■ **Work instructions**: Find how many lines of the records hold the string "article" and reply with only that total.

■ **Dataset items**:
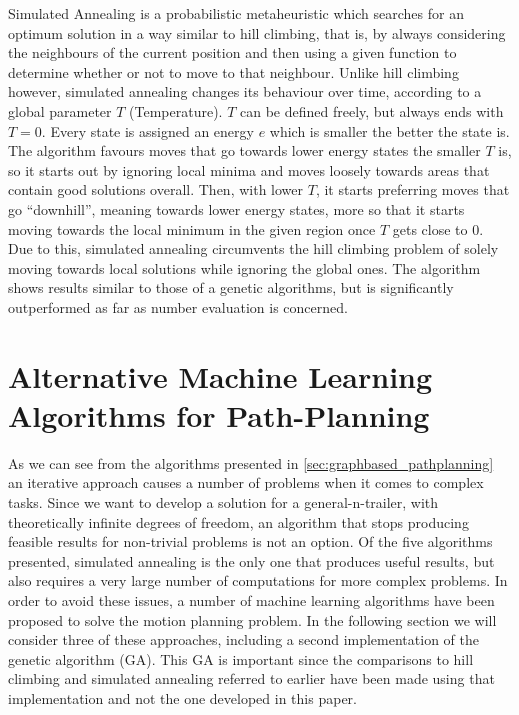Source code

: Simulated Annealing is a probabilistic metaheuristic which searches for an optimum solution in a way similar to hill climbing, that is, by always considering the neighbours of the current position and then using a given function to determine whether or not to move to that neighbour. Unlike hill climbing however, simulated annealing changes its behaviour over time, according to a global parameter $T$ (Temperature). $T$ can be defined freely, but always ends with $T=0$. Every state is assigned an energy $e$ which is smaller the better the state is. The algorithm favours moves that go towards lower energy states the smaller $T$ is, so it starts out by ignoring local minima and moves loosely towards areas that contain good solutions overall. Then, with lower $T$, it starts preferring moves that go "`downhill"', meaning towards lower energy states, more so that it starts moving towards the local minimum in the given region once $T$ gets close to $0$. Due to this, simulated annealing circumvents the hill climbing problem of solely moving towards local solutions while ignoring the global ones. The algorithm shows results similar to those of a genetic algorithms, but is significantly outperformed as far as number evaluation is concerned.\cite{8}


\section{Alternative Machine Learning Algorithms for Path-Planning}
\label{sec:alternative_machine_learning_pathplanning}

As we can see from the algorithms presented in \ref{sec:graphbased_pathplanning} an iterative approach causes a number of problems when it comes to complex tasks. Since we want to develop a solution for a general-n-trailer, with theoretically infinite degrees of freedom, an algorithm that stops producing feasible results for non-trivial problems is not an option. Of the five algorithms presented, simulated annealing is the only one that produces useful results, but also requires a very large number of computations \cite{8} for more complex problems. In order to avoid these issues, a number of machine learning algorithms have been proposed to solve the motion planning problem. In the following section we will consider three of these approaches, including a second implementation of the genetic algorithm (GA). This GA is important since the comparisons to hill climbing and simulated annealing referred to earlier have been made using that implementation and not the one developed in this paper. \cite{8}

--

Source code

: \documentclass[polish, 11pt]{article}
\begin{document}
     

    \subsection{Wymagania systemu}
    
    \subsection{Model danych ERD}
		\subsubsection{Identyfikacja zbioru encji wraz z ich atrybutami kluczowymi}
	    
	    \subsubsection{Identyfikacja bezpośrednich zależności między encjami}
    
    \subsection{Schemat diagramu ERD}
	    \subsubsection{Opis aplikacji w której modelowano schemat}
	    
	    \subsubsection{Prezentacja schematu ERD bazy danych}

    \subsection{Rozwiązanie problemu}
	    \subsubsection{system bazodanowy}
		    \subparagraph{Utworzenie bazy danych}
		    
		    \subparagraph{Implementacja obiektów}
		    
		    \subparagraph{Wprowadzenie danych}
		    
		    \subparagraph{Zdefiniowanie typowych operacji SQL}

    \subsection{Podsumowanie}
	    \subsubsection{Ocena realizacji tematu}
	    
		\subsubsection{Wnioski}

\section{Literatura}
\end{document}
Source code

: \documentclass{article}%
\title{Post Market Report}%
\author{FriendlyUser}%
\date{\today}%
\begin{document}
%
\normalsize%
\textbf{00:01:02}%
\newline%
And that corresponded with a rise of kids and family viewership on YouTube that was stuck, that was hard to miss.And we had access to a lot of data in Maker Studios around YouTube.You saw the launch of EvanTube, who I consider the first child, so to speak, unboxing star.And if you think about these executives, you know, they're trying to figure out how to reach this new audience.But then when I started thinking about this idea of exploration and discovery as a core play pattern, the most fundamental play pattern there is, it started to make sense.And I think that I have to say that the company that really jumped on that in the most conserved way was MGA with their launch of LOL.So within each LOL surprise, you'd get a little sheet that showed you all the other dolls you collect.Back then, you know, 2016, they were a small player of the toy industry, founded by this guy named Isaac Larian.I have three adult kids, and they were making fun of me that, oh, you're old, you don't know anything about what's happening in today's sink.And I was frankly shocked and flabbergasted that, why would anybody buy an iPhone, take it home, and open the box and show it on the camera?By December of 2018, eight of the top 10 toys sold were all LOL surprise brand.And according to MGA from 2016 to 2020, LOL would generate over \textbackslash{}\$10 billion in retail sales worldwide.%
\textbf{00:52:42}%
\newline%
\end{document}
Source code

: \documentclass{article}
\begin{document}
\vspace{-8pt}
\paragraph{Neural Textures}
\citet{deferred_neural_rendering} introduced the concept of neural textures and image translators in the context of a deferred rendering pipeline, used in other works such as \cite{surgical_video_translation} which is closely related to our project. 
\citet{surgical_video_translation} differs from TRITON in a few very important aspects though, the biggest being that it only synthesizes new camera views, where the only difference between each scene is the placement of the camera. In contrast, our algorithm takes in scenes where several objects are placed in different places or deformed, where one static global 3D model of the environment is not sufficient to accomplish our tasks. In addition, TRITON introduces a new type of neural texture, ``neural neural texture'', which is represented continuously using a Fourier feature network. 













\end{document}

■ **Response**: 3